A mostra Pictoriais tem uma relação íntima com a técnica da pintura. Na realidade, a base artística de Rodrigo Frota foi o desenho e a pintura. Isso se reflete nas capturas aéreas que relembram Monet, as pontes da cidade do Porto levam a Mondrian, outros a pintores concretos como Arp, Tatlim, Wols e Kandinsky.
Em depoimento, o artista comenta: “As fotografias que faço têm características pictóricas. Procuro trabalhar com material que faz as fotografias parecerem pinturas”. Os jogos de luz e sombra, as silhuetas, os desfoques sugerem uma homenagem à técnica, que conheceu desde a infância, quando seus pais o levavam a galerias e museus de importância. Muito também de seus estudos no exterior. Rodrigo Frota faz releituras do mundo real, da fantasia, das fábulas e ambiguidades, das estruturas de narrativas visuais. Seu trabalho fotográfico é uma soma de fragmentações que trazem em seu bojo a forma, a linha e a cor.

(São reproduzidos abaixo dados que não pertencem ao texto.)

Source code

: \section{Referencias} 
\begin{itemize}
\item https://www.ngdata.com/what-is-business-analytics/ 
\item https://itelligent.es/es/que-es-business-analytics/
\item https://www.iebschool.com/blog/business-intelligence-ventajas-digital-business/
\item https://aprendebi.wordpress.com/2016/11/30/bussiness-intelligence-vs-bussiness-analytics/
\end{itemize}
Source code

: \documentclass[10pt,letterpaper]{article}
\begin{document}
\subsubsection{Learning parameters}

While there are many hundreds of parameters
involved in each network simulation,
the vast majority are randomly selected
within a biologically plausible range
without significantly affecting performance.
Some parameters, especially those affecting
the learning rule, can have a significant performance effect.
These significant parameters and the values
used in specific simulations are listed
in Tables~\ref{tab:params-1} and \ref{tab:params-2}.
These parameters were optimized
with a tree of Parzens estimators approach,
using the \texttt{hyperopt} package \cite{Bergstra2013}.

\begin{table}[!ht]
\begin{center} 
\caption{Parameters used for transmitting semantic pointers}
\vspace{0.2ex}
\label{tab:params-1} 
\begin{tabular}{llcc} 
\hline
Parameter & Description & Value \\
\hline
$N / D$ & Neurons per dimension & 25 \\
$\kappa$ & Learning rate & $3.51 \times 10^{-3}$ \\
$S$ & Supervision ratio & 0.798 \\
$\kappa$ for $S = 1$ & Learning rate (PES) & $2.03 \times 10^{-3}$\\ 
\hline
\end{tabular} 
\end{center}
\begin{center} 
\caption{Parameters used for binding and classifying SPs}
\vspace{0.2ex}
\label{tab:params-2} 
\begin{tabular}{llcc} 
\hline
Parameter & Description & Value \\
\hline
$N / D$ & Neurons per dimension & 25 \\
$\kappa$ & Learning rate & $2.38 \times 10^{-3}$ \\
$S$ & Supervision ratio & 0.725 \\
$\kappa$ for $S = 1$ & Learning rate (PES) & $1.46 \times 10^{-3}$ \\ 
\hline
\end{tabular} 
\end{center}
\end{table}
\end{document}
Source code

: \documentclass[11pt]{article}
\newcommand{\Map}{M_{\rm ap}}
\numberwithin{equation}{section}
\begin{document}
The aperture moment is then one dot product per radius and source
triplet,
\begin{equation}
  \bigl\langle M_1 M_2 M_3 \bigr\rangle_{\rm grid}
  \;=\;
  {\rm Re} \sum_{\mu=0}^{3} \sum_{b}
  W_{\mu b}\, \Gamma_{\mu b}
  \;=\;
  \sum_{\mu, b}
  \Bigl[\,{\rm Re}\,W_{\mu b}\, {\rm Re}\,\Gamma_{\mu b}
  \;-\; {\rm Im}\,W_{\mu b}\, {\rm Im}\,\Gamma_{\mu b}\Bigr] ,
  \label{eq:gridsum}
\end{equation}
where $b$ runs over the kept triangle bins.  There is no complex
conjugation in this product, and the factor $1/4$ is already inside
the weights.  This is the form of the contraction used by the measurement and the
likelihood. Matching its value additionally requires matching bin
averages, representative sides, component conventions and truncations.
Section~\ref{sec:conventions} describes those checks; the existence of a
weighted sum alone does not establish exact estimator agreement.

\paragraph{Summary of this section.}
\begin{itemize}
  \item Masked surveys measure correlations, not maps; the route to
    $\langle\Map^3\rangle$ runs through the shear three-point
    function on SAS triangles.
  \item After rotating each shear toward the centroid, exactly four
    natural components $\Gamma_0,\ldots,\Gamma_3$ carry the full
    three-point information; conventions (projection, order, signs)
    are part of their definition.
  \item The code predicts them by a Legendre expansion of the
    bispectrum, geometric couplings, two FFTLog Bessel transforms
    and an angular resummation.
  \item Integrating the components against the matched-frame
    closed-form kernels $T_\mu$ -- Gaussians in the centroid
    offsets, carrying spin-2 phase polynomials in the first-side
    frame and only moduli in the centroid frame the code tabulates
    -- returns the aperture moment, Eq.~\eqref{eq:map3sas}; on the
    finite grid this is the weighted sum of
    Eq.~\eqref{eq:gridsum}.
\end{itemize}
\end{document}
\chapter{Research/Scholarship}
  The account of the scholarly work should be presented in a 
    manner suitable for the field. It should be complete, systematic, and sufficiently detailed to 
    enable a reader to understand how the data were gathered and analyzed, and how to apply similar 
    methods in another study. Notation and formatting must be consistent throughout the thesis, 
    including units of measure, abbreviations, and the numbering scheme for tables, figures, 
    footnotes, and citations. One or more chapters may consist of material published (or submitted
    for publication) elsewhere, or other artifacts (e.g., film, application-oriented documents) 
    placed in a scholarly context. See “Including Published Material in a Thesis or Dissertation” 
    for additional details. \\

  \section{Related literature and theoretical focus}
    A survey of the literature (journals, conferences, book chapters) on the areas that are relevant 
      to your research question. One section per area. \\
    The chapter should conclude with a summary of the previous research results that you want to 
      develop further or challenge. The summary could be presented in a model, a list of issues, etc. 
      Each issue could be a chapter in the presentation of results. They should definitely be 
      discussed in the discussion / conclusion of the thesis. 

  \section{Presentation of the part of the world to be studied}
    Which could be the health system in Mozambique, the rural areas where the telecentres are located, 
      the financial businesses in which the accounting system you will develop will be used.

São adições e novos acolhimentos, criando um universo paralelo de revelar mecânico de substituições. Se conceber se estabelece entre abstração e figuração, por vezes valorizando um ou outro aspecto. Construção singular de luzes e impactos visuais refinados. Rodrigo Frota desponta ainda bem jovem, uma referência na fotografia brasileira.
Cesar Romero
Transcendência artistica
A Fotografia, na segunda metade do século 19, provocou grande mudança na pintura. O impressionismo de Monet, Manet, Renoir, Van Gogh, Gauguin, Cezanne, surgiu quando esta nova técnica de reprodução de imagens tornou obsoleta sua função puramente descritiva; representativa da realidade. No impressionismo a pintura ganhou autonomia, pois as pinceladas e as nuances cromáticas passaram a ter mais importância do que o assunto abordado na tela. Do impressionismo ao cubismo de Picasso e Braque e à abstração de Kandinsky foi um caminho bem curto e que prosseguiu século vinte adentro incrementando sucessivas e contundentes revoluções.

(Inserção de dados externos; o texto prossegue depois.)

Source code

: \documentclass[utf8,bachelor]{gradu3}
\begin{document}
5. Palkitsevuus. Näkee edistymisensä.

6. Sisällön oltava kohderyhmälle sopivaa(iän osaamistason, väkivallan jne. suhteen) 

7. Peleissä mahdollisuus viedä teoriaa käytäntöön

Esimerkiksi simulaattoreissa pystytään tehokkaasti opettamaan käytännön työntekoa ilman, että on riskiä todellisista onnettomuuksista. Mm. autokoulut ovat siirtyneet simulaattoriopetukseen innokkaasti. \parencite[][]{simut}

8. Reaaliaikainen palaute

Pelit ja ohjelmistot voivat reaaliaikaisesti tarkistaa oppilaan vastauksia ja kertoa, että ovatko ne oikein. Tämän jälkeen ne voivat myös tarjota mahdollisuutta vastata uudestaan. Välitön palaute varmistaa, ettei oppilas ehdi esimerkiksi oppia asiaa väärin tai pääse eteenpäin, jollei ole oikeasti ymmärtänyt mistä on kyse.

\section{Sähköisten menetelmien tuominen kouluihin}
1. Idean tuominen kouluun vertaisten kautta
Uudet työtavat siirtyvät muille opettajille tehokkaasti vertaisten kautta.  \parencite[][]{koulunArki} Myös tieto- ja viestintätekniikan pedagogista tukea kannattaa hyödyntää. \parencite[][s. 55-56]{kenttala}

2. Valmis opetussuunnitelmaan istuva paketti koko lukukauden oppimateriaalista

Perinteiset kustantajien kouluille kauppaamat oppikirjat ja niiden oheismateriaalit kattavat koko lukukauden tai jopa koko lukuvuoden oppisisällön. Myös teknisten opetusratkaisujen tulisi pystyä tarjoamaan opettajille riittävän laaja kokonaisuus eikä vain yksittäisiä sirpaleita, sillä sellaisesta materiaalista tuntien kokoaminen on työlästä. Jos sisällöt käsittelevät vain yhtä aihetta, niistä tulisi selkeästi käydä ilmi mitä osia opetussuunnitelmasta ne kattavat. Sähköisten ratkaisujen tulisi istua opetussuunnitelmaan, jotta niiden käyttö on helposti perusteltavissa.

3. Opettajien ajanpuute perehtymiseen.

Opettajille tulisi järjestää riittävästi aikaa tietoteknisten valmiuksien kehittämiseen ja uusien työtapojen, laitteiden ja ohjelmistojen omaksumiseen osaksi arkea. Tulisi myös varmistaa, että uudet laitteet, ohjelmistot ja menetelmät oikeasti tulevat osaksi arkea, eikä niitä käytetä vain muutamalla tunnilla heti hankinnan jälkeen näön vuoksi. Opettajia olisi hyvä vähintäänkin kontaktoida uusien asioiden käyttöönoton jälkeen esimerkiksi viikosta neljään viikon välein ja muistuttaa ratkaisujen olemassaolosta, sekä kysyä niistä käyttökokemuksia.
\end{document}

Na segunda metade do século 20, quando as categorias tradicionais das artes visuais se derramavam umas sobra as outras, a fotografia, entre outras mídias, passou a representar também uma possibilidade de expansão para as questões da pintura (fotógrafos como Cindy Sherman, Andreas Gursky, Jeff Wall, Vik Muniz, são considerados grandes pintores da atualidade, o que exemplifica bem isso).
Rodrigo Frota, jovem artista cearense, tem olhar de Pintor, numa época em que é possível fazer pintura com a utilização de várias ferramentas, inimagináveis num passado não tão longínquo. Tem 27 anos e desde os 15, quando ganhou a primeira máquina fotográfica, investiu obstinadamente no ofício que já se podia vislumbrar ali. Dedicou alguns anos de sua vida a cursos de arte e fotografia no exterior, fotografou ao lado de Steve McCurry (famoso pela imagem da menina afegã que foi capa da revista National Geographic) nas exóticas , ensolaradas e místicas Myanmar e Índia; arquivou um vasto material que se intensificou nos últimos anos , a partir do qual fizemos o recorte ora exposto.

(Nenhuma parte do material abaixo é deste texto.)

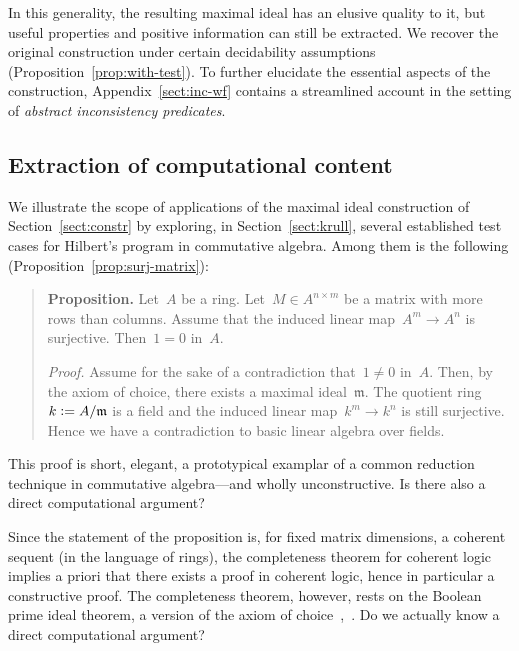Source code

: \documentclass[com,11pt,crcready]{iosart2x}
\theoremstyle{definition}
\theoremstyle{plain}
\theoremstyle{remark}
\newcommand{\mmm}{\mathfrak{m}}
\newcommand{\defeq}{\vcentcolon=}
\renewcommand{\_}{\mathpunct{.}\,}
\begin{document}
In this generality, the resulting
maximal ideal has an elusive quality to it, but useful properties and positive information can still be
extracted. We recover the original construction under certain
decidability assumptions (Proposition~\ref{prop:with-test}). To further
elucidate the essential aspects of the construction, Appendix~\ref{sect:inc-wf}
contains a streamlined account in the setting of \emph{abstract inconsistency
predicates}.


\subsection*{Extraction of computational content} We illustrate the scope of
applications of the maximal ideal construction of Section~\ref{sect:constr} by
exploring, in Section~\ref{sect:krull}, several established test cases for
Hilbert's program in commutative algebra. Among them is the following
(Proposition~\ref{prop:surj-matrix}):
\begin{quote}\small
\textbf{Proposition.} Let~$A$ be a ring. Let~$M \in A^{n \times m}$ be a matrix with more rows
than columns. Assume that the induced linear map~$A^m \to A^n$ is surjective.
Then~$1 = 0$ in~$A$.
\smallskip

\emph{Proof.} Assume for the sake of a contradiction that~$1 \neq 0$ in~$A$.
Then, by the axiom of choice, there exists a maximal ideal~$\mmm$. The quotient
ring~$k \defeq A/\mmm$ is a field and the induced linear map~$k^m \to k^n$ is
still surjective. Hence we have a contradiction to basic linear algebra over fields.
\end{quote}
This proof is short, elegant, a prototypical examplar of a common reduction
technique in commutative algebra---and wholly unconstructive. Is there also a
direct computational argument?

Since the statement of the proposition is, for fixed matrix dimensions, a
coherent sequent (in the language of rings), the completeness
theorem for coherent logic~\cite[Corollary~D1.5.10]{johnstone:elephant} implies a priori that there exists a proof in
coherent logic, hence in particular a constructive proof. The completeness
theorem, however, rests on the Boolean prime ideal theorem, a version of the
axiom of choice~\cite[Remark~D1.5.11]{johnstone:elephant},~\cite{scott:prime,henkin:metamath,banaschewski:ultrafilter}. Do we actually know a direct computational argument?
\end{document}
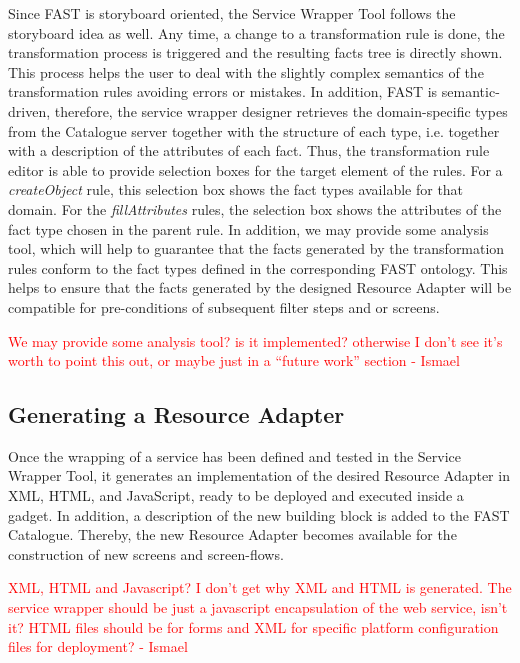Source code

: \documentclass{fast_latex}
\begin{document}
Since FAST is storyboard oriented, the Service Wrapper Tool follows the storyboard idea as well. Any time, a change to a transformation rule is done, the transformation process is triggered and the resulting facts tree is directly shown. This process helps the user to deal with the slightly complex semantics of the transformation rules avoiding errors or mistakes. In addition, FAST is semantic-driven, therefore, the service wrapper designer retrieves the domain-specific types from the Catalogue server together with the structure of each type, i.e. together with a description of the attributes of each fact. Thus, the transformation rule editor is able to provide selection boxes for the target element of the rules. For a \emph{createObject} rule, this selection box shows the fact types available for that domain. For the \emph{fillAttributes} rules, the selection box shows the attributes of the fact type chosen in the parent rule. In addition, we may provide some analysis tool, which will help to guarantee that the facts generated by the transformation rules conform to the fact types defined in the corresponding FAST ontology. This helps to ensure that the facts generated by the designed Resource Adapter will be compatible for pre-conditions of subsequent filter steps and or screens.

\textcolor{red}{We may provide some analysis tool? is it implemented? otherwise I don't see it's worth to point this out, or maybe just in a ``future work'' section - Ismael}



\subsection{Generating a Resource Adapter} %
\label{sub:generating_a_resource_adapter}

Once the wrapping of a service has been defined and tested in the Service Wrapper Tool, it generates an implementation of the desired Resource Adapter in XML, HTML, and JavaScript, ready to be deployed and executed inside a gadget. In addition, a description of the new building block is added to the FAST Catalogue. Thereby, the new Resource Adapter becomes available for the construction of new screens and screen-flows.

\textcolor{red}{XML, HTML and Javascript? I don't get why XML and HTML is generated. The service wrapper should be just a javascript encapsulation of the web service, isn't it? HTML files should be for forms and XML for specific platform configuration files for deployment? - Ismael}
\end{document}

Em alguns momentos da mostra, como nas belíssimas paisagens de captura aérea, a eliminação da linha de horizonte (como em Monet),causa um efeito desconcertante que exige do expectador uma aproximação em busca de referências que lhe restitua o equilíbrio no espaço . Em outros, mais formalmente abstratos, a aproximação também se faz necessária para que se capte detalhes que redimensionam e enriquecem a primeira visão. Até mesmo nas fotografias mais claramente figurativas, o desfoque, o movimento e a saturação da cor enfatizam o aspecto pictórico da imagem; a transcendência da realidade.
Rodrigo Frota é um profissional inventivo, sensível, e rigoroso em todos os processos da elaboração de seu trabalho; do ângulo do click ao tipo de impressão das imagens; da temperatura cromática ao emolduramento. Eis um artista de quem temos muito o que esperar.